Michigan Voting Maps Being Redrawn Over Racism Claims

Michigan lawmakers must redraw state election maps after the U.S. Supreme Court denied a plea to overturn an order to change the voting boundaries.

Plaintiffs charged that Black political strength in the Detroit area was diluted in violation of Section 2 of the Voting Rights Act. A three-judge panel in November determined that certain districts as drawn were unconstitutional.

The state filed an appeal on Jan. 4, but on Monday the nation’s high court refused to issue a stay. This means it will be back to the drawing board for Michigan legislators to produce electoral districts that are favored by Democrats.

Litigants believe lines were created to diminish the number of Black voters in several Detroit areas. The Michigan Independent CItizens Redistricting Commission was accused of using race as the primary factor in determining district boundaries.

Now that same commission is forced to redraw the maps to strengthen Black representation.

The original Detroit-area districts contained a voting-age Black population of 35-45%, with critics noting that one was as low as 19%. This was achieved despite the area’s residents being 80% Black.

An earlier filing against the districts was dismissed due to lack of evidence, but the latest action, which originated in August 2023, gained traction. However, the Secretary of State’s response that the order to redraw maps threatened this year’s primary election set for late summer fell on deaf ears.

Now, seven state House districts that see voting this year are to be satisfactorily redrawn by election time. Six state Senate districts are not up for reelection until 2026, so a later deadline was set for them to be reconfigured.

A draft map is to be completed by Feb. 2 with the final deadline set for March 29.

The result will likely be a set of Detroit area districts that are dominated by Democrats. David Dulio, a political science professor at Michigan’s Oakland University, noted there will likely be a spillover effect in the city’s suburbs.

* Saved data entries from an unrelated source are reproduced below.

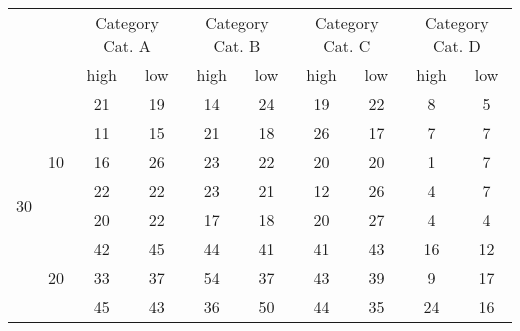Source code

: \begin{table}[h]
\begin{tabular}{cc|c|c|c|c|c|c|c|c|}
\cline{3-10}
                                           &                     & \multicolumn{2}{c|}{Category Cat. A} & \multicolumn{2}{c|}{Category Cat. B} & \multicolumn{2}{c|}{Category Cat. C} & \multicolumn{2}{c|}{Category Cat. D} \\ \cline{3-10} 
                                           &                     & high            & low           & high            & low           & high            & low           & high            & low           \\ \hline
\multicolumn{1}{|c|}{\multirow{15}{*}{30}} & \multirow{5}{*}{10} & 21              & 19            & 14              & 24            & 19              & 22            & 8               & 5             \\ \cline{3-10} 
\multicolumn{1}{|c|}{}                     &                     & 11              & 15            & 21              & 18            & 26              & 17            & 7               & 7             \\ \cline{3-10} 
\multicolumn{1}{|c|}{}                     &                     & 16              & 26            & 23              & 22            & 20              & 20            & 1               & 7             \\ \cline{3-10} 
\multicolumn{1}{|c|}{}                     &                     & 22              & 22            & 23              & 21            & 12              & 26            & 4               & 7             \\ \cline{3-10} 
\multicolumn{1}{|c|}{}                     &                     & 20              & 22            & 17              & 18            & 20              & 27            & 4               & 4             \\ \cline{2-10} 
\multicolumn{1}{|c|}{}                     & \multirow{5}{*}{20} & 42              & 45            & 44              & 41            & 41              & 43            & 16              & 12            \\ \cline{3-10} 
\multicolumn{1}{|c|}{}                     &                     & 33              & 37            & 54              & 37            & 43              & 39            & 9               & 17            \\ \cline{3-10} 
\multicolumn{1}{|c|}{}                     &                     & 45              & 43            & 36              & 50            & 44              & 35            & 24              & 16            \\ \cline{3-10} 

\end{tabular}
\end{table}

Dulio explained, “You could see these districts, or even a subset of them, really be where the fight for control of the state House is.”

Michigan Democrats have full control of the state government for the first time in four decades after flipping the House and Senate in 2022. Many in the party believe their success was due in part to maps redrawn by the commission.

But complaints arose when the number of Black lawmakers in the state legislature fell from 20 to 17.